French Benedictine abbot, bishop, and cardinal

Imar, O.S.B. Cluny (died at Cluny on 28 October 1161) was a French Benedictine abbot, who served as a bishop and cardinal.

==Life==
In his youth, Imar became a monk at the Priory of Saint-Martin-des-Champs in Paris, a community belonging to the Cluniac Order, later being sent to the motherhouse of the Order, where he professed his solemn vows. Some time after that, he was elected as Abbot of the Abbey of Sainte-Marie la Neuve near Poitiers. He later served as the superior of the Priory of La Charité-sur-Loire, located near Nevers. He was a friend of St.
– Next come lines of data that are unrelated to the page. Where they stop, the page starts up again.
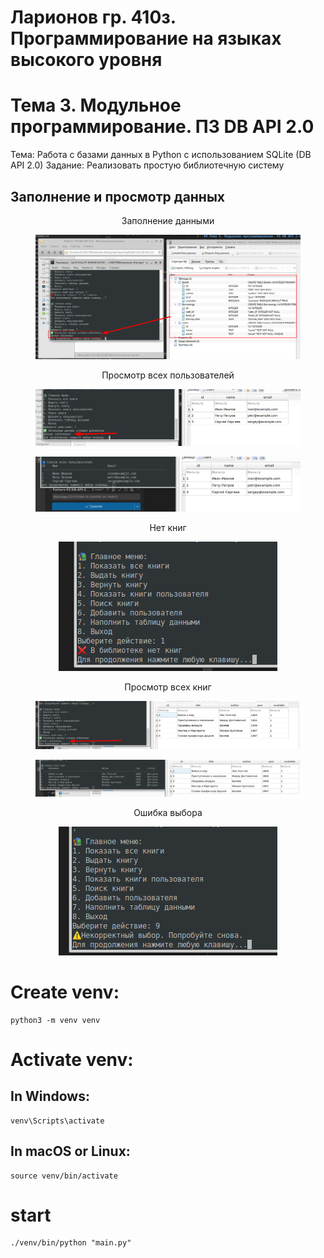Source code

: # Ларионов гр. 410з. Программирование на языках высокого уровня
# Тема 3. Модульное программирование. ПЗ DB API 2.0
Тема: Работа с базами данных в Python с использованием SQLite (DB API 2.0)
Задание: Реализовать простую библиотечную систему

## Заполнение и просмотр данных
<figure>
   <p align="center">Заполнение данными</p>
   <p align="center">
      <img src="https://github.com/dr-number/prog-high-level-lang-DB-API-2.0/blob/main/for_read_me/0-seed-data.png">
   </p>
</figure>
<figure>
   <p align="center">Просмотр всех пользователей</p>
   <p align="center">
      <img src="https://github.com/dr-number/prog-high-level-lang-DB-API-2.0/blob/main/for_read_me/0-show-users.png">
   </p>
   <p align="center">
      <img src="https://github.com/dr-number/prog-high-level-lang-DB-API-2.0/blob/main/for_read_me/1-show-all-users.png">
   </p>
</figure>
<figure>
   <p align="center">Нет книг</p>
   <p align="center">
      <img src="https://github.com/dr-number/prog-high-level-lang-DB-API-2.0/blob/main/for_read_me/0-no-books.png">
   </p>
</figure>
<figure>
   <p align="center">Просмотр всех книг</p>
   <p align="center">
      <img src="https://github.com/dr-number/prog-high-level-lang-DB-API-2.0/blob/main/for_read_me/0-show-books.png">
   </p>
   <p align="center">
      <img src="https://github.com/dr-number/prog-high-level-lang-DB-API-2.0/blob/main/for_read_me/1-show-all-books.png">
   </p>
</figure>
<figure>
   <p align="center">Ошибка выбора</p>
   <p align="center">
      <img src="https://github.com/dr-number/prog-high-level-lang-DB-API-2.0/blob/main/for_read_me/0-error-select.png">
   </p>
</figure>

# Create venv:
    python3 -m venv venv

# Activate venv:
## In Windows:
    venv\Scripts\activate
     
## In macOS or Linux:
    source venv/bin/activate

# start 
    ./venv/bin/python "main.py"
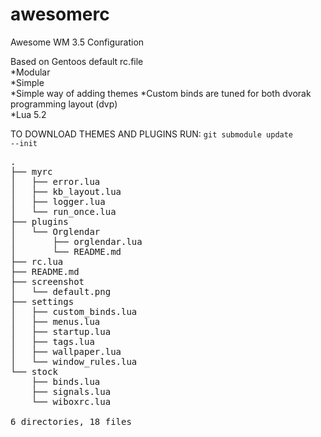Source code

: awesomerc
=========

Awesome WM 3.5 Configuration

Based on Gentoos default rc.file<br>
*Modular<br>
*Simple<br>
*Simple way of adding themes
*Custom binds are tuned for both dvorak programming layout (dvp)<br>
*Lua 5.2<br>

TO DOWNLOAD THEMES AND PLUGINS RUN:
<code>git submodule update --init</code>


<pre>
.
├── myrc
│   ├── error.lua
│   ├── kb_layout.lua
│   ├── logger.lua
│   └── run_once.lua
├── plugins
│   └── Orglendar
│       ├── orglendar.lua
│       └── README.md
├── rc.lua
├── README.md
├── screenshot
│   └── default.png
├── settings
│   ├── custom_binds.lua
│   ├── menus.lua
│   ├── startup.lua
│   ├── tags.lua
│   ├── wallpaper.lua
│   └── window_rules.lua
└── stock
    ├── binds.lua
    ├── signals.lua
    └── wiboxrc.lua

6 directories, 18 files
</pre>
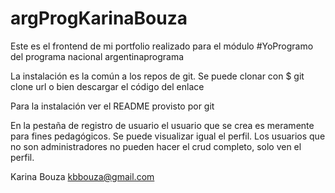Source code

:# argProgKarinaBouza  

Este es el frontend de mi portfolio realizado para el módulo #YoProgramo del programa nacional argentinaprograma

La instalación es la común a los repos de git. Se puede clonar con $ git clone url o bien descargar el código del enlace

Para la instalación ver el README provisto por git


En la pestaña de registro de usuario el usuario que se crea es meramente para fines pedagógicos. Se puede visualizar igual el perfil. Los usuarios que no son administradores no pueden hacer el crud completo, solo ven el perfil.

Karina Bouza kbbouza@gmail.com

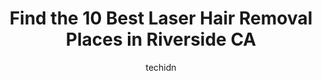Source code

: ---
layout: ampstory
image: https://i0.wp.com/www.depkes.org/wp-content/uploads/2023/06/laser-hair-removal-0-in-riverside-ca-1685770750.jpeg?resize=640,853
author: techidn
featured: false
description: Discover the impressive array of Laser Hair Removal options in Riverside CA, where you can find 10 of the largest Laser Hair Removal establishments in the area. From renowned classics to hid
title: Find the 10 Best Laser Hair Removal Places in Riverside CA
cover:
   title: Find the 10 Best Laser Hair Removal Places in Riverside CA
   subtitle: Rickpate
   background: https://www.depkes.org/wp-content/uploads/2023/06/laser-hair-removal-0-in-riverside-ca-1685770750.jpeg

pages: 
 - layout: thirds
   top: <h1>#1 European Wax Center</h1>
   bottom: "<p>My first experience at a EWC was terrible, and I was extremely nervous about my appointment at this location. I let my tech know, and she was very understanding. She was </p>"
   background: https://www.depkes.org/wp-content/uploads/2023/06/laser-hair-removal-1-in-riverside-ca-1685770752.jpeg
   backgroundblur: true
 - layout: thirds
   top: <h1>#2 The Wax Lounge</h1>
   bottom: "<p>I have been waxed before. This is my first experience with Wax Lounge. I was greeted professionally when I walked in. I was serviced on time for my appointment. The wax w</p>"
   background: https://www.depkes.org/wp-content/uploads/2023/06/laser-hair-removal-2-in-riverside-ca-1685770753.jpeg
   cta:
      link: https://www.depkes.org/blog/find-the-10-best-laser-hair-removal-places-in-riverside-ca/
      text: Find the 10 Best Laser Hair Removal Places in Riverside CA
 - layout: thirds
   top: <h1>#3 Magnolia Medical Aesthetics</h1>
   bottom: "<p>6770 Magnolia Ave, Riverside, CA 92506, United States</p>"
   background: https://www.depkes.org/wp-content/uploads/2023/06/laser-hair-removal-3-in-riverside-ca-1685770753.jpeg
   cta:
      link: https://www.depkes.org/blog/find-the-10-best-laser-hair-removal-places-in-riverside-ca/
      text: Find the 10 Best Laser Hair Removal Places in Riverside CA
 - layout: thirds
   top: <h1>#4 Quinn Aesthetics</h1>
   bottom: "<p>10694 Magnolia Ave, Riverside, CA 92505, United States</p>"
   background: https://images.unsplash.com/photo-1552083974-186346191183?ixlib=rb-4.0.3&ixid=MnwxMjA3fDB8MHxwaG90by1wYWdlfHx8fGVufDB8fHx8&auto=format&fit=crop&w=640&h=853&q=80
   cta:
      link: https://www.depkes.org/blog/find-the-10-best-laser-hair-removal-places-in-riverside-ca/
      text: Find the 10 Best Laser Hair Removal Places in Riverside CA
 - layout: thirds
   top: <h1>#5 The Beauty Medics</h1>
   bottom: "<p>5225 Canyon Crest Dr Suite 5, Riverside, CA 92507, United States</p>"
   background: https://images.unsplash.com/photo-1533998839656-76f5e4b2bccb?ixlib=rb-4.0.3&ixid=MnwxMjA3fDB8MHxwaG90by1wYWdlfHx8fGVufDB8fHx8&auto=format&fit=crop&w=640&h=853&q=80
   cta:
      link: https://www.depkes.org/blog/find-the-10-best-laser-hair-removal-places-in-riverside-ca/
      text: Find the 10 Best Laser Hair Removal Places in Riverside CA
 - layout: thirds
   top: <h1>#6 Evolution 360° Scalp Micropigmentation</h1>
   bottom: "<p>3853 Jurupa Ave, Riverside, CA 92506, United States</p>"
   background: https://images.unsplash.com/photo-1541356665065-22676f35dd40?ixlib=rb-4.0.3&ixid=MnwxMjA3fDB8MHxwaG90by1wYWdlfHx8fGVufDB8fHx8&auto=format&fit=crop&w=640&h=853&q=80
   cta:
      link: https://www.depkes.org/blog/find-the-10-best-laser-hair-removal-places-in-riverside-ca/
      text: Find the 10 Best Laser Hair Removal Places in Riverside CA
 - layout: thirds
   top: <h1>#7 THE SKIN CLINIC MED SPA</h1>
   bottom: "<p>6927 Brockton Ave #1a, Riverside, CA 92506, United States</p>"
   background: https://images.unsplash.com/photo-1564951434112-64d74cc2a2d7?ixlib=rb-4.0.3&ixid=MnwxMjA3fDB8MHxwaG90by1wYWdlfHx8fGVufDB8fHx8&auto=format&fit=crop&w=640&h=853&q=80
   cta:
      link: https://www.depkes.org/blog/find-the-10-best-laser-hair-removal-places-in-riverside-ca/
      text: Find the 10 Best Laser Hair Removal Places in Riverside CA
 - layout: thirds
   middle: Continue reading...
   background: https://images.unsplash.com/photo-1509114397022-ed747cca3f65?ixlib=rb-4.0.3&ixid=MnwxMjA3fDB8MHxwaG90by1wYWdlfHx8fGVufDB8fHx8&auto=format&fit=crop&w=640&h=853&q=80
   cta:
      link: https://www.depkes.org/blog/find-the-10-best-laser-hair-removal-places-in-riverside-ca/
      text: Find the 10 Best Laser Hair Removal Places in Riverside CA
      
---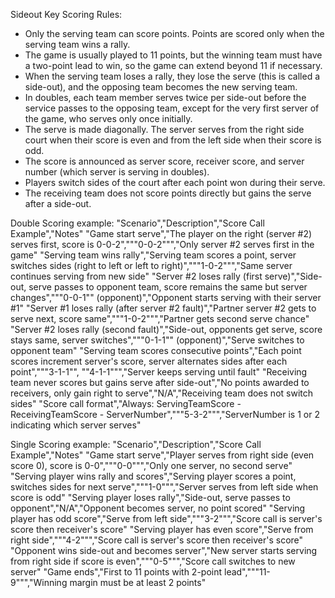 Sideout Key Scoring Rules:
- Only the serving team can score points. Points are scored only when the serving team wins a rally.
- The game is usually played to 11 points, but the winning team must have a two-point lead to win, so the game can extend beyond 11 if necessary.
- When the serving team loses a rally, they lose the serve (this is called a side-out), and the opposing team becomes the new serving team.
- In doubles, each team member serves twice per side-out before the service passes to the opposing team, except for the very first server of the game, who serves only once initially.
- The serve is made diagonally. The server serves from the right side court when their score is even and from the left side when their score is odd.
- The score is announced as server score, receiver score, and server number (which server is serving in doubles).
- Players switch sides of the court after each point won during their serve.
- The receiving team does not score points directly but gains the serve after a side-out.

Double Scoring example:
"Scenario","Description","Score Call Example","Notes"
"Game start serve","The player on the right (server #2) serves first, score is 0-0-2","""0-0-2""","Only server #2 serves first in the game"
"Serving team wins rally","Serving team scores a point, server switches sides (right to left or left to right)","""1-0-2""","Same server continues serving from new side"
"Server #2 loses rally (first serve)","Side-out, serve passes to opponent team, score remains the same but server changes","""0-0-1"" (opponent)","Opponent starts serving with their server #1"
"Server #1 loses rally (after server #2 fault)","Partner server #2 gets to serve next, score same","""1-0-2""","Partner gets second serve chance"
"Server #2 loses rally (second fault)","Side-out, opponents get serve, score stays same, server switches","""0-1-1"" (opponent)","Serve switches to opponent team"
"Serving team scores consecutive points","Each point scores increment server's score, server alternates sides after each point","""3-1-1"", ""4-1-1""","Server keeps serving until fault"
"Receiving team never scores but gains serve after side-out","No points awarded to receivers, only gain right to serve","N/A","Receiving team does not switch sides"
"Score call format","Always: ServingTeamScore - ReceivingTeamScore - ServerNumber","""5-3-2""","ServerNumber is 1 or 2 indicating which server serves"

Single Scoring example:
"Scenario","Description","Score Call Example","Notes"
"Game start serve","Player serves from right side (even score 0), score is 0-0","""0-0""","Only one server, no second serve"
"Serving player wins rally and scores","Serving player scores a point, switches sides for next serve","""1-0""","Server serves from left side when score is odd"
"Serving player loses rally","Side-out, serve passes to opponent","N/A","Opponent becomes server, no point scored"
"Serving player has odd score","Serve from left side","""3-2""","Score call is server's score then receiver's score"
"Serving player has even score","Serve from right side","""4-2""","Score call is server's score then receiver's score"
"Opponent wins side-out and becomes server","New server starts serving from right side if score is even","""0-5""","Score call switches to new server"
"Game ends","First to 11 points with 2-point lead","""11-9""","Winning margin must be at least 2 points"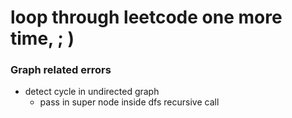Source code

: # loop through leetcode one more time, ; )

### Graph related errors
* detect cycle in undirected graph
    - pass in super node inside dfs recursive call
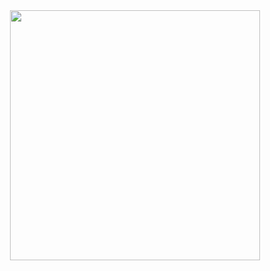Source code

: <div align="center">
  <img height="400px" src="https://github-contributor-stats.vercel.app/api?username=yfyeung&combine_all_yearly_contributions=true&limit=16" />
</div>
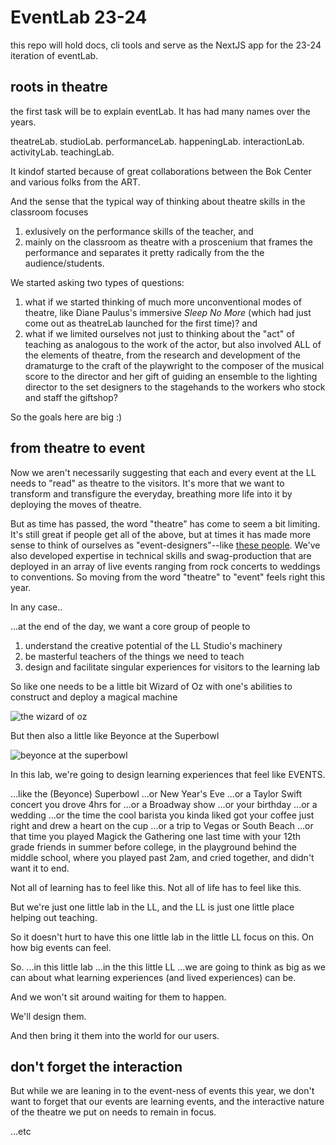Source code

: # EventLab 23-24

this repo will hold docs, cli tools and serve as the NextJS app for the 23-24 iteration of eventLab.

## roots in theatre

the first task will be to explain eventLab. It has had many names over the years. 

theatreLab.
studioLab.
performanceLab.
happeningLab.
interactionLab.
activityLab.
teachingLab.

It kindof started because of great collaborations between the Bok Center and various folks from the ART. 

And the sense that the typical way of thinking about theatre skills in the classroom focuses 
1. exlusively on the performance skills of the teacher, and
2. mainly on the classroom as theatre with a proscenium that frames the performance and separates it pretty radically from the the audience/students.

We started asking two types of questions:

1. what if we started thinking of much more unconventional modes of theatre, like Diane Paulus's immersive *Sleep No More* (which had just come out as theatreLab launched for the first time)? and
2. what if we limited ourselves not just to thinking about the "act" of teaching as analogous to the work of the actor, but also involved ALL of the elements of theatre, from the research and development of the dramaturge to the craft of the playwright to the composer of the musical score to the director and her gift of guiding an ensemble to the lighting director to the set designers to the stagehands to the workers who stock and staff the giftshop?

So the goals here are big :)

## from theatre to event

Now we aren't necessarily suggesting that each and every event at the LL needs to "read" as theatre to the visitors. It's more that we want to transform and transfigure the everyday, breathing more life into it by deploying the moves of theatre.

But as time has passed, the word "theatre" has come to seem a bit limiting. It's still great if people get all of the above, but at times it has made more sense to think of ourselves as "event-designers"--like [these people](https://momentfactory.com/home). We've also developed expertise in technical skills and swag-production that are deployed in an array of live events ranging from rock concerts to weddings to conventions. So moving from the word "theatre" to "event" feels right this year.

In any case..

...at the end of the day, we want a core group of people to 

1. understand the creative potential of the LL Studio's machinery
2. be masterful teachers of the things we need to teach
3. design and facilitate singular experiences for visitors to the learning lab

So like one needs to be a little bit Wizard of Oz with one's abilities to construct and deploy a magical machine

![the wizard of oz](https://media.giphy.com/media/sedjvePAUl1kc/giphy.gif)

But then also a little like Beyonce at the Superbowl

![beyonce at the superbowl](https://media.giphy.com/media/70dTjrArXWbEA/giphy.gif)

In this lab, we're going to design learning experiences that feel like EVENTS.

...like the (Beyonce) Superbowl
...or New Year's Eve
...or a Taylor Swift concert you drove 4hrs for
...or a Broadway show
...or your birthday
...or a wedding
...or the time the cool barista you kinda liked got your coffee just right and drew a heart on the cup
...or a trip to Vegas or South Beach
...or that time you played Magick the Gathering one last time with your 12th grade friends in summer before college, in the playground behind the middle school, where you played past 2am, and cried together, and didn't want it to end.

Not all of learning has to feel like this. Not all of life has to feel like this.

But we're just one little lab in the LL, and the LL is just one little place helping out teaching.

So it doesn't hurt to have this one little lab in the little LL focus on this. On how big events can feel.

So.
...in this little lab
...in the this little LL
...we are going to think as big as we can about what learning experiences (and lived experiences) can be.

And we won't sit around waiting for them to happen.

We'll design them.

And then bring it them into the world for our users.




## don't forget the interaction

But while we are leaning in to the event-ness of events this year, we don't want to forget that our events are learning events, and the interactive nature of the theatre we put on needs to remain in focus.

...etc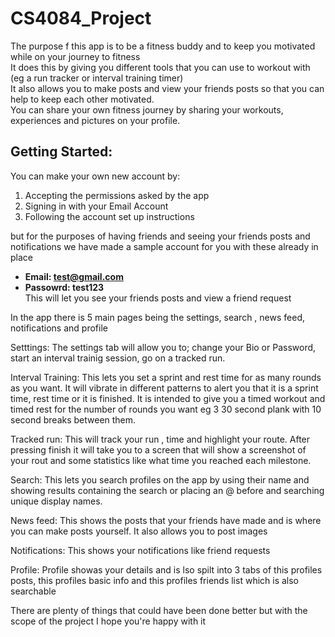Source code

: # CS4084_Project
The purpose f this app is to be a fitness buddy and to keep you motivated while on your journey to fitness  
It does this by giving you different tools that you can use to workout with (eg a run tracker or interval training timer)  
It also allows you to make posts and view your friends posts so that you can help to keep each other motivated.  
You can share your own fitness journey by sharing your workouts, experiences and pictures on your profile.

## Getting Started:
You can make your own new account by:
1. Accepting the permissions asked by the app
2. Signing in with your Email Account
3. Following the account set up instructions


but for the purposes of having friends and seeing your friends posts and notifications we have made a sample account for you with these already in place
* **Email: test@gmail.com**
* **Passowrd: test123**  
This will let you see your friends posts and view a friend request




In the app there is 5 main pages being the settings, search , news feed, notifications and profile

Setttings:
The settings tab will allow you to; change your Bio or Password, start an interval trainig session, go on a tracked run.

Interval Training:
This lets you set a sprint and rest time for as many rounds as you want. 
It will vibrate in different patterns to alert you that it is a sprint time, rest time or it is finished.
It is intended to give you a timed workout and timed rest for the number of rounds you want eg 3 30 second plank with 10 second breaks between them.

Tracked run:
This will track your run , time and highlight your route.
After pressing finish it will take you to a screen that will show a screenshot of your rout and some statistics like what time you reached each milestone.


Search:
This lets you search profiles on the app by using their name and showing results containing the search or placing an @ before and searching unique display names.

News feed:
This shows the posts that your friends have made and is where you can make posts yourself.
It also allows you to post images

Notifications:
This shows your notifications like friend requests

Profile:
Profile showas your details and is lso spilt into 3 tabs of this profiles posts, this profiles basic info and this profiles friends list which is also searchable


There are plenty of things that could have been done better but with the scope of the project I hope you're happy with it
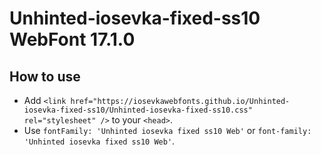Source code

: # Unhinted-iosevka-fixed-ss10 WebFont 17.1.0

## How to use

- Add `<link href="https://iosevkawebfonts.github.io/Unhinted-iosevka-fixed-ss10/Unhinted-iosevka-fixed-ss10.css" rel="stylesheet" />` to your `<head>`.
- Use `fontFamily: 'Unhinted iosevka fixed ss10 Web'` or `font-family: 'Unhinted iosevka fixed ss10 Web'`.
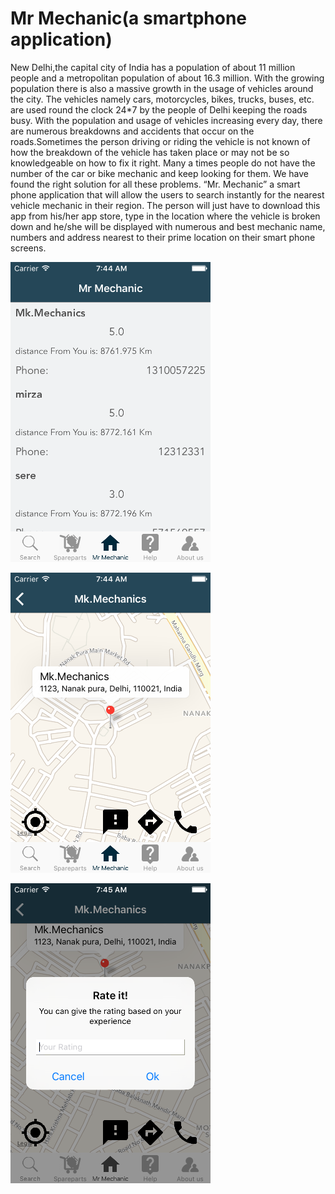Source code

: # Mr Mechanic(a smartphone application)
New Delhi,the capital city of India has a population of about 11 million people and a metropolitan population of about 16.3 million. With the growing population there is also a massive growth in the usage of vehicles around the city. The vehicles namely cars, motorcycles, bikes, trucks, buses, etc. are used round the clock 24*7 by the people of Delhi keeping the roads busy.
With the population and usage of vehicles increasing every day, there are numerous breakdowns and accidents that occur on the roads.Sometimes the person driving or riding the vehicle is not known of how the breakdown of the vehicle has taken place or may not be so knowledgeable on how to fix it right. Many a times people do not have the number of the car or bike mechanic and keep looking for them.
We have found the right solution for all these problems. “Mr. Mechanic” a smart phone application that will allow the users to search instantly for the nearest vehicle mechanic in their region. The person will just have to download this app from his/her app store, type in the location where the vehicle is broken down and he/she will be displayed with numerous and best mechanic name, numbers and address nearest to their prime location on their smart phone screens.


![Alt text](https://github.com/i-am-uranium/MinorProject/blob/master/Simulator%20Screen%20Shot%2001-May-2016%2C%207.44.15%20AM.png "Mr Mechanic")


![Alt text](https://github.com/i-am-uranium/MinorProject/blob/master/Simulator%20Screen%20Shot%2001-May-2016%2C%207.44.28%20AM.png "Mehchanic Shop Location")

![Alt text](https://github.com/i-am-uranium/MinorProject/blob/master/Simulator%20Screen%20Shot%2001-May-2016%2C%207.45.03%20AM.png "Rating option for users")

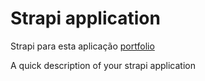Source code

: # Strapi application
Strapi para esta aplicação [portfolio](https://portfolio-kvm.netlify.app/)

A quick description of your strapi application
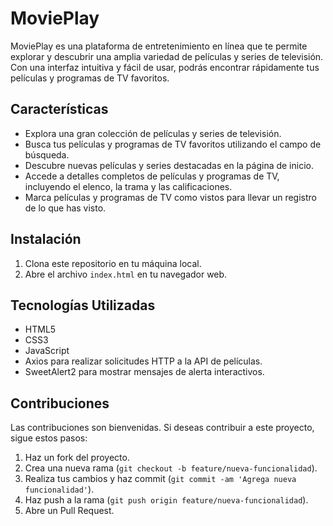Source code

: # MoviePlay

MoviePlay es una plataforma de entretenimiento en línea que te permite explorar y descubrir una amplia variedad de películas y series de televisión. Con una interfaz intuitiva y fácil de usar, podrás encontrar rápidamente tus películas y programas de TV favoritos.

## Características

- Explora una gran colección de películas y series de televisión.
- Busca tus películas y programas de TV favoritos utilizando el campo de búsqueda.
- Descubre nuevas películas y series destacadas en la página de inicio.
- Accede a detalles completos de películas y programas de TV, incluyendo el elenco, la trama y las calificaciones.
- Marca películas y programas de TV como vistos para llevar un registro de lo que has visto.

## Instalación

1. Clona este repositorio en tu máquina local.
2. Abre el archivo `index.html` en tu navegador web.

## Tecnologías Utilizadas

- HTML5
- CSS3
- JavaScript
- Axios para realizar solicitudes HTTP a la API de películas.
- SweetAlert2 para mostrar mensajes de alerta interactivos.

## Contribuciones

Las contribuciones son bienvenidas. Si deseas contribuir a este proyecto, sigue estos pasos:

1. Haz un fork del proyecto.
2. Crea una nueva rama (`git checkout -b feature/nueva-funcionalidad`).
3. Realiza tus cambios y haz commit (`git commit -am 'Agrega nueva funcionalidad'`).
4. Haz push a la rama (`git push origin feature/nueva-funcionalidad`).
5. Abre un Pull Request.
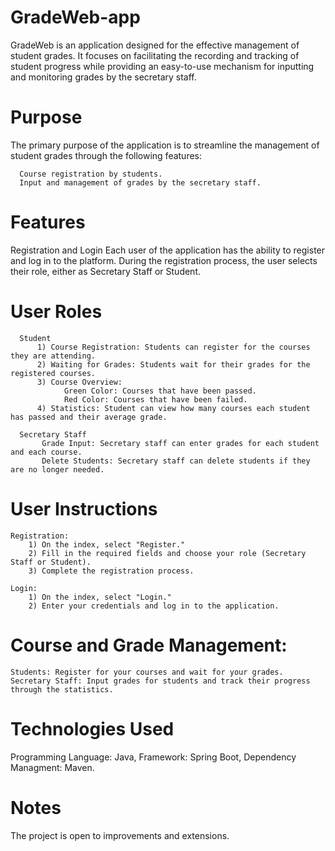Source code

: # GradeWeb-app

GradeWeb is an application designed for the effective management of student grades. It focuses on facilitating the recording and tracking of student progress while providing an easy-to-use mechanism for inputting and monitoring grades by the secretary staff.


# Purpose
The primary purpose of the application is to streamline the management of student grades through the following features:

      Course registration by students.
      Input and management of grades by the secretary staff.


# Features
  Registration and Login
      Each user of the application has the ability to register and log in to the platform. During the registration process, the user selects their role, either as Secretary Staff or Student.


  # User Roles 
      Student
          1) Course Registration: Students can register for the courses they are attending.
          2) Waiting for Grades: Students wait for their grades for the registered courses.
          3) Course Overview:
                Green Color: Courses that have been passed.
                Red Color: Courses that have been failed.
          4) Statistics: Student can view how many courses each student has passed and their average grade.
      
      Secretary Staff
           Grade Input: Secretary staff can enter grades for each student and each course.
           Delete Students: Secretary staff can delete students if they are no longer needed.


# User Instructions
    Registration:
        1) On the index, select "Register."
        2) Fill in the required fields and choose your role (Secretary Staff or Student).
        3) Complete the registration process.
    
    Login:
        1) On the index, select "Login."
        2) Enter your credentials and log in to the application.

# Course and Grade Management:
    Students: Register for your courses and wait for your grades.
    Secretary Staff: Input grades for students and track their progress through the statistics.

# Technologies Used
Programming Language: Java, Framework: Spring Boot, Dependency Managment: Maven.

# Notes
The project  is open to improvements and extensions.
Bernard of Clairvaux, who mentioned him in his letters.

Pope Innocent II appointed Imar the Cardinal-Bishop of Tusculum (whose seat was later moved to Frascati) in the consistory celebrated in March 1142, and he received the episcopal consecration from that pope in the Lateran Basilica later that month. He participated in the papal elections of September 1143, March 1144, July 1153 and December 1154, and signed as witness the papal bulls issued between 19 April 1142 and 18 February 1159. He served as papal legate to England during the pontificate of Pope Lucius II (1144-1145). He became Dean of the Sacred College of Cardinals in 1153.

After the double papal election of 1159, Imar became a supporter of the Antipope Victor IV and consecrated him to the episcopate in the Abbey of Farfa on 4 October 1159, with the assistance of the Bishops Ubaldo of Ferentino and Riccardo of Melfi. Due to this, he was excommunicated and deposed from his titles by Pope Alexander III, historically considered to be the legitimate pope. Imar then participated in the schismatic Council of Pavia of February 1160, which anathematized Alexander. Soon after this, he submitted to Alexander and retired to the Abbey of Cluny, where he died in 1161.